Saved data entries:
=== Begin Enclosure ===

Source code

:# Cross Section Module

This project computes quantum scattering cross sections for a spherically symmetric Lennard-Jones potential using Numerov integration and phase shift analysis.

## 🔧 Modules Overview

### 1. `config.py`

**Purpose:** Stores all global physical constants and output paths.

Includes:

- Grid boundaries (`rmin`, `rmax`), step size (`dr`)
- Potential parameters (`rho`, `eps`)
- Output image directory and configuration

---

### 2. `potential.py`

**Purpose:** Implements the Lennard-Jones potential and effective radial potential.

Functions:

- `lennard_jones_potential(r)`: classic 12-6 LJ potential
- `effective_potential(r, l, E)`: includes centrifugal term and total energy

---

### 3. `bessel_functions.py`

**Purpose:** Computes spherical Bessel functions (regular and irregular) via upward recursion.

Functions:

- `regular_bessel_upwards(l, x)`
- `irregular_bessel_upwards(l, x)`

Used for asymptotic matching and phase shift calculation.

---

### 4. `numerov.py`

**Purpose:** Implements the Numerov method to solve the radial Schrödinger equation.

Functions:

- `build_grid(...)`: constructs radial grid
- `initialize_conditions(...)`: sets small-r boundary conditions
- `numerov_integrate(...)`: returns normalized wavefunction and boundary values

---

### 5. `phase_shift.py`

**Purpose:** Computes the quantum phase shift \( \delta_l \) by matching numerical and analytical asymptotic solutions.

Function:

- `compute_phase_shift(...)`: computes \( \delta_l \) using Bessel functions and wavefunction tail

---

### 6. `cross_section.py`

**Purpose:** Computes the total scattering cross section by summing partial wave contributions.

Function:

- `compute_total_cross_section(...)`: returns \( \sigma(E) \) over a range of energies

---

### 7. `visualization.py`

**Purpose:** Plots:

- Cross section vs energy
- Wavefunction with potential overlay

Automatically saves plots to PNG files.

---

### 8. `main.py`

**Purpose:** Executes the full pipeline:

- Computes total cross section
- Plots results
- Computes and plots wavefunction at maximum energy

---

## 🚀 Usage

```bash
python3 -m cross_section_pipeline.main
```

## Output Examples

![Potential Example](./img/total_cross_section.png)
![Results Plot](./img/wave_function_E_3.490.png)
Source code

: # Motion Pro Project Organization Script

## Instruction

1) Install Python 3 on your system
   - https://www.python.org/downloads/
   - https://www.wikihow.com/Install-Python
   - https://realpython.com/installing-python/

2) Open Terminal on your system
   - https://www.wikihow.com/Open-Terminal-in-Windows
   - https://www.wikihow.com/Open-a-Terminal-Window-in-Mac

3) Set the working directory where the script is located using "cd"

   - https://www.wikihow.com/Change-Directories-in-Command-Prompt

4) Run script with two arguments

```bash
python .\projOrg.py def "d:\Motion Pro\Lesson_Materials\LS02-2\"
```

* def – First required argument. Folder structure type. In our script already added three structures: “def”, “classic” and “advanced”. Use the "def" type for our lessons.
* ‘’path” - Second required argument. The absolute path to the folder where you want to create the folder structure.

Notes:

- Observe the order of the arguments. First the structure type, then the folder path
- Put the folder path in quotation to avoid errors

=== End Enclosure ===

Work order:
Wherever a line of the entries holds the string "Open", copy that line.

Your solution:
2) Open Terminal on your system
   - https://www.wikihow.com/Open-Terminal-in-Windows
   - https://www.wikihow.com/Open-a-Terminal-Window-in-Mac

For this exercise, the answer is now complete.